Exact copies of all the lines below are needed, without the pictures.

Data in this exercise
+ + + + +

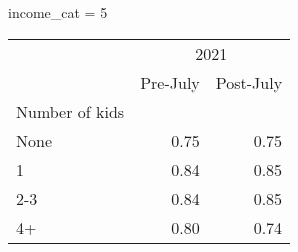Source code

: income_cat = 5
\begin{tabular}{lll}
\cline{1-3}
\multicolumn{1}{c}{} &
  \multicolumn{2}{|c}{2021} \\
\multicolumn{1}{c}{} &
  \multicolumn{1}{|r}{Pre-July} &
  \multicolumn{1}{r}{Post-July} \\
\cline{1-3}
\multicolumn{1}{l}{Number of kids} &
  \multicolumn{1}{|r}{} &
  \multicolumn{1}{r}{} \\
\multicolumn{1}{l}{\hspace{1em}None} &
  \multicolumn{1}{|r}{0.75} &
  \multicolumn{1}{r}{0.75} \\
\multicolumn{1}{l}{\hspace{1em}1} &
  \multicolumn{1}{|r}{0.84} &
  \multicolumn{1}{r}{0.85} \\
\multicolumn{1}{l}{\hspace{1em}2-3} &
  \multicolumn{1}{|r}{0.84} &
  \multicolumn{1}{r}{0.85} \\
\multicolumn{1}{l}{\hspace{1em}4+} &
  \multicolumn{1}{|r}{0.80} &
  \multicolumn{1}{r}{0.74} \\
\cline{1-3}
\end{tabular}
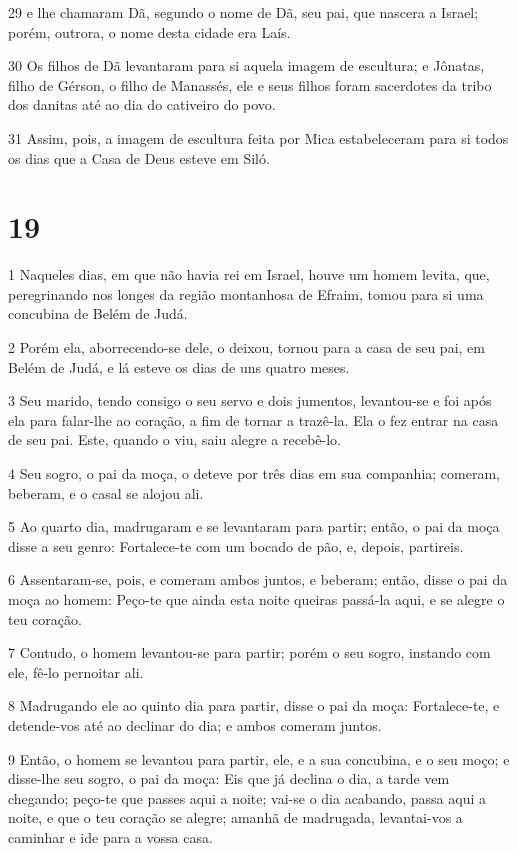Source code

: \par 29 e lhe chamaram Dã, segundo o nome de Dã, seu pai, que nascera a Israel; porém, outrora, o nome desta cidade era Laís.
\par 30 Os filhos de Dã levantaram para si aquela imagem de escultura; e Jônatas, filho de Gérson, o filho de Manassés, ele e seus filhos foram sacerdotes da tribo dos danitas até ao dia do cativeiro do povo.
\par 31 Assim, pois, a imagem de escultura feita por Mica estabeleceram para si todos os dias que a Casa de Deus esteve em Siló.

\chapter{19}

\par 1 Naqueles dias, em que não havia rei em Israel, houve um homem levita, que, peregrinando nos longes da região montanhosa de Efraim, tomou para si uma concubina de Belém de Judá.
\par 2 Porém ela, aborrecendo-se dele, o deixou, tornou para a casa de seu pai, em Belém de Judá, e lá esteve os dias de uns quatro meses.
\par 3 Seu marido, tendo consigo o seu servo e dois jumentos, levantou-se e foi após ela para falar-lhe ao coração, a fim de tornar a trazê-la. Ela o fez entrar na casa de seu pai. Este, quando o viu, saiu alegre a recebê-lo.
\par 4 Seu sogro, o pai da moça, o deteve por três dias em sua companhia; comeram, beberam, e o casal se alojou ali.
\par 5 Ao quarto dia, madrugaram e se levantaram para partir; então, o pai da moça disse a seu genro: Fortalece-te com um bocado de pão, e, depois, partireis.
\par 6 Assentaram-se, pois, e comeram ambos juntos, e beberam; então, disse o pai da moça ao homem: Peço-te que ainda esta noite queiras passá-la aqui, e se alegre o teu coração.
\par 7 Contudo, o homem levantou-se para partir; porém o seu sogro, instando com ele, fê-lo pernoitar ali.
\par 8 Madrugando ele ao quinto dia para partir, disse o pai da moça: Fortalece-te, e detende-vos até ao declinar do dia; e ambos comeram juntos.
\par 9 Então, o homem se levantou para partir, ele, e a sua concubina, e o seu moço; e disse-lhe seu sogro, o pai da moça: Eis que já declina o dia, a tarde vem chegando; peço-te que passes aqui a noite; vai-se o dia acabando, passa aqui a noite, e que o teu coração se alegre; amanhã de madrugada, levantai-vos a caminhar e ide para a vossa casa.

+ + + + +

Exercise response
Source code

: income_cat = 5
\begin{tabular}{lll}
\cline{1-3}
\multicolumn{1}{c}{} &
  \multicolumn{2}{|c}{2021} \\
\multicolumn{1}{c}{} &
  \multicolumn{1}{|r}{Pre-July} &
  \multicolumn{1}{r}{Post-July} \\
\cline{1-3}
\multicolumn{1}{l}{Number of kids} &
  \multicolumn{1}{|r}{} &
  \multicolumn{1}{r}{} \\
\multicolumn{1}{l}{\hspace{1em}None} &
  \multicolumn{1}{|r}{0.75} &
  \multicolumn{1}{r}{0.75} \\
\multicolumn{1}{l}{\hspace{1em}1} &
  \multicolumn{1}{|r}{0.84} &
  \multicolumn{1}{r}{0.85} \\
\multicolumn{1}{l}{\hspace{1em}2-3} &
  \multicolumn{1}{|r}{0.84} &
  \multicolumn{1}{r}{0.85} \\
\multicolumn{1}{l}{\hspace{1em}4+} &
  \multicolumn{1}{|r}{0.80} &
  \multicolumn{1}{r}{0.74} \\
\cline{1-3}
\end{tabular}
Source code

: \par 29 e lhe chamaram Dã, segundo o nome de Dã, seu pai, que nascera a Israel; porém, outrora, o nome desta cidade era Laís.
\par 30 Os filhos de Dã levantaram para si aquela imagem de escultura; e Jônatas, filho de Gérson, o filho de Manassés, ele e seus filhos foram sacerdotes da tribo dos danitas até ao dia do cativeiro do povo.
\par 31 Assim, pois, a imagem de escultura feita por Mica estabeleceram para si todos os dias que a Casa de Deus esteve em Siló.

\chapter{19}

\par 1 Naqueles dias, em que não havia rei em Israel, houve um homem levita, que, peregrinando nos longes da região montanhosa de Efraim, tomou para si uma concubina de Belém de Judá.
\par 2 Porém ela, aborrecendo-se dele, o deixou, tornou para a casa de seu pai, em Belém de Judá, e lá esteve os dias de uns quatro meses.
\par 3 Seu marido, tendo consigo o seu servo e dois jumentos, levantou-se e foi após ela para falar-lhe ao coração, a fim de tornar a trazê-la. Ela o fez entrar na casa de seu pai. Este, quando o viu, saiu alegre a recebê-lo.
\par 4 Seu sogro, o pai da moça, o deteve por três dias em sua companhia; comeram, beberam, e o casal se alojou ali.
\par 5 Ao quarto dia, madrugaram e se levantaram para partir; então, o pai da moça disse a seu genro: Fortalece-te com um bocado de pão, e, depois, partireis.
\par 6 Assentaram-se, pois, e comeram ambos juntos, e beberam; então, disse o pai da moça ao homem: Peço-te que ainda esta noite queiras passá-la aqui, e se alegre o teu coração.
\par 7 Contudo, o homem levantou-se para partir; porém o seu sogro, instando com ele, fê-lo pernoitar ali.
\par 8 Madrugando ele ao quinto dia para partir, disse o pai da moça: Fortalece-te, e detende-vos até ao declinar do dia; e ambos comeram juntos.
\par 9 Então, o homem se levantou para partir, ele, e a sua concubina, e o seu moço; e disse-lhe seu sogro, o pai da moça: Eis que já declina o dia, a tarde vem chegando; peço-te que passes aqui a noite; vai-se o dia acabando, passa aqui a noite, e que o teu coração se alegre; amanhã de madrugada, levantai-vos a caminhar e ide para a vossa casa.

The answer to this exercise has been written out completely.